Miran reedita “A terra é a nossa mãe”
e se declara “mascate da arte popular”

Se você falar em Wilson Lopes de Carvalho ninguém por essas bandas do Paraná ouviu falar. Mas se você falar em Miran, as coisas mudam. Nos últimos 30 anos, esse cancioneiro popular já rodou a bolsinha pelos quatro cantos do Brasil. Também cantou, sobejou, versou, declamou até em outras terras latinas. Miran não para. A barriga ronca e lá vai esse poeta cantador, nascido no sertão de Mirandiba (PE), para mais uma de suas aventuras que liquidifica amor, cachaça, engajamento político-social e música. Miran transforma isso tudo na razão de ser, da existência de vida. Para que mais?
“Rapaz, me transformei em um mascate das artes”, diz Miran preste a lançar na próxima quarta-feira (28), a segunda edição do seu último livro “A terra é a nossa mãe”, 24 páginas – 10 mil exemplares, da mais pura literatura de cordel engajada na defesa do meio ambiente. O livro traz ilustrações de J. Borges - outro artista popular. A diagramação é de Huana Carvalho e Marcos Scotti. Huana é filha de Miran e “uma das coisas” que de melhor ele fez para “essa menina” foi “dar um computador quando ela tinha 12 anos”.
Miran está percorrendo as cidades do Paraná e “qualquer outra cidade brasileira que chamar” palestrando nas escolas, bibliotecas, teatros, associações e sindicatos sobre a origem da literatura sertaneja, a literatura do cordel e mistura isso com meio ambiente e música.
“A terra é um ventre fértil/sem terra não há riqueza/tudo que nasce da terra/é coisa da natureza/a terra mãe nos propõe/e tudo que tem dispõe/colocando sobre a mesa. Não maltrate nossa terra/não faça essa malvadeza/se ela não for cuidada/fartura vira fraqueza/a terra mãe nos propõe/e tudo que tem dispõe/colocando sobre a mesa” – são as duas primeiras das 16 estrofes da “A terra é a nossa mãe”.
Já “Amor pela natureza”, outro cordel que compõe o livro, também 16 estrofes e nas duas primeiras diz: “Da árvore eu quero o fruto/e a sombra para o frescor/o verde para meus olhos/para não mudar de cor/do amor quero a certeza/cuidado com a natureza/ternura, paz e amor. Quero a sua utilidade/no ambiente ecológico/o que poucos acreditam/eu sempre achei lógico/do amor eu quero a certeza/cuidado com a natureza/é um dever pedagógico”.

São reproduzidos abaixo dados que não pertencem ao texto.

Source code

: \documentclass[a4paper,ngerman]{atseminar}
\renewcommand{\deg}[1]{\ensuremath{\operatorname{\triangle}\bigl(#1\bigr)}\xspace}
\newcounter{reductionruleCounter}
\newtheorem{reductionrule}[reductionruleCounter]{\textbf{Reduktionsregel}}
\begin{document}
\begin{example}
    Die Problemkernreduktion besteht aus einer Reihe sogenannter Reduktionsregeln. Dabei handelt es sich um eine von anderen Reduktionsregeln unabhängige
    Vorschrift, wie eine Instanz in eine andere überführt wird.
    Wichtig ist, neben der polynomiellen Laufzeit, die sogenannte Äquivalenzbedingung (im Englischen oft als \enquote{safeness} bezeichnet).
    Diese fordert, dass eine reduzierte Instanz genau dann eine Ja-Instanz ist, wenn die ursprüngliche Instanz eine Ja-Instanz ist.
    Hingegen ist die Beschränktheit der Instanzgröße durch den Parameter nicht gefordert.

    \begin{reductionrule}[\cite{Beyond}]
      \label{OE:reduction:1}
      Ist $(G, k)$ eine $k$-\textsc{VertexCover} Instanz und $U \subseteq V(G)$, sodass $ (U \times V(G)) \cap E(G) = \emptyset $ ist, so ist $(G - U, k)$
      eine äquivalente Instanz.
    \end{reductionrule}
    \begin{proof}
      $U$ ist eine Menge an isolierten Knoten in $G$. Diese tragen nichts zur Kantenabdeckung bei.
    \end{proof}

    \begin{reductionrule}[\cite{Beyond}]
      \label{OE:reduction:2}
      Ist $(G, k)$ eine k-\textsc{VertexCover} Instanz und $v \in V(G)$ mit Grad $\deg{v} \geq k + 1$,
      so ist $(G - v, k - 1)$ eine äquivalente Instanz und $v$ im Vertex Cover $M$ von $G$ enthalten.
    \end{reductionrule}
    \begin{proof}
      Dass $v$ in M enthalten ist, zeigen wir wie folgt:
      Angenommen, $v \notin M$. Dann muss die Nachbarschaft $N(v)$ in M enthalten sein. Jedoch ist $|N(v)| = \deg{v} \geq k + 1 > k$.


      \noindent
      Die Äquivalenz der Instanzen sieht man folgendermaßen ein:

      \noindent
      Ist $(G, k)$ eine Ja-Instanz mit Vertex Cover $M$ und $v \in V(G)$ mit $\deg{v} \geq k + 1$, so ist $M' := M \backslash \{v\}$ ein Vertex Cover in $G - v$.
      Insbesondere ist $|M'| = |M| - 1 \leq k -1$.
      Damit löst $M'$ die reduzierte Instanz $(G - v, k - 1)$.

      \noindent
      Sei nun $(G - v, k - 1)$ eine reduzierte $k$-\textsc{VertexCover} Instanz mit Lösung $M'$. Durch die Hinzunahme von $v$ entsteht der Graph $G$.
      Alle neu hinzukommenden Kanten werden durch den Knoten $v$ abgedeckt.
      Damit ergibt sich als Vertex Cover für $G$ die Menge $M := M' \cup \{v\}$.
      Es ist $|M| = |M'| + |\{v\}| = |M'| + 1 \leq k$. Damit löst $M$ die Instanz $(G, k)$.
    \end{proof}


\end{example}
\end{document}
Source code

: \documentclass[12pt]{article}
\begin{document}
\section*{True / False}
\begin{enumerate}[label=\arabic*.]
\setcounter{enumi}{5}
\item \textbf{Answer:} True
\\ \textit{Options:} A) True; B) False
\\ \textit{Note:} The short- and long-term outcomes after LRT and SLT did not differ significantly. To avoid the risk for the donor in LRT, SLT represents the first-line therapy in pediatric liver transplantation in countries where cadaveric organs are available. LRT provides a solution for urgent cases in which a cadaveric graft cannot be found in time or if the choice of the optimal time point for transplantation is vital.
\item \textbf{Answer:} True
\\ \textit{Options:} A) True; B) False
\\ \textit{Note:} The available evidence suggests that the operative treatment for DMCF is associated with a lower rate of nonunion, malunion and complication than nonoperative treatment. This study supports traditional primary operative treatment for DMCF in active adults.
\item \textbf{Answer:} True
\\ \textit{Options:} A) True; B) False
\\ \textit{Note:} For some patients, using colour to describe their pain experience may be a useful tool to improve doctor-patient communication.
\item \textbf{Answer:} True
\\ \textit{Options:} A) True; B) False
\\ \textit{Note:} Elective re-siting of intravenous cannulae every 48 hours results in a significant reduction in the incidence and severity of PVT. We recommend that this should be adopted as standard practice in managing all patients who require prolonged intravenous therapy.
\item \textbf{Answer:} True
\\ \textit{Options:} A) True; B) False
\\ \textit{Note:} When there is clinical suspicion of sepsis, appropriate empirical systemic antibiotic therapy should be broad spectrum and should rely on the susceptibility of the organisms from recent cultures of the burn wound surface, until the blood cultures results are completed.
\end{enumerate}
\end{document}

Esse é o quarto livro de Miran. De sua própria edição já lançou “Léguas de Amor”, “Canto É Caminhada” e “Até o Entendimento”. Autor de mais de 200 músicas – “já perdi a conta” -, o Miran compositor reclama que algumas foram apropriadas (eufemismo para “roubadas”, “plagiadas”) por outros compositores. É o caso do “O Cu do Mundo” que ganhou uma versão irreconhecível para Miran numa composição de Caetano Veloso. Miran conta ainda que já enviou 15 músicas para outro baiano, o ex-ministro de Cultura Gilberto Gil, mas que agora não teve qualquer retorno nem de sim, nem de não.
“Rapaz o que se apropriam das minhas músicas é uma coisa de louco”, diz Miran que durante a nossa conversa versou: “Cheiro de mato/cheiro de terra molhada/cheiro de mulher amada/cheiro de amor/cheiro de flor/é flor de gavirova/com cheiro de lua nova/no bico do beija flor”. É mais frevo/xote de Miran. “Tem a segunda parte”. Não precisa, disse.
Miran, você já fez samba? “Não”, respondeu. Então vai lá: “procurei um santo/pra me livrar de você/não quero mais saber/já sofri tanto/tantos descaminhos percorri/atrás de alguém que não me ama/atrás de alguém que nunca me fez feliz”. Acho que faltam mais duas partes, disse. “Faça, que eu coloco a melodia. Será o meu primeiro samba”, adiantou Miran.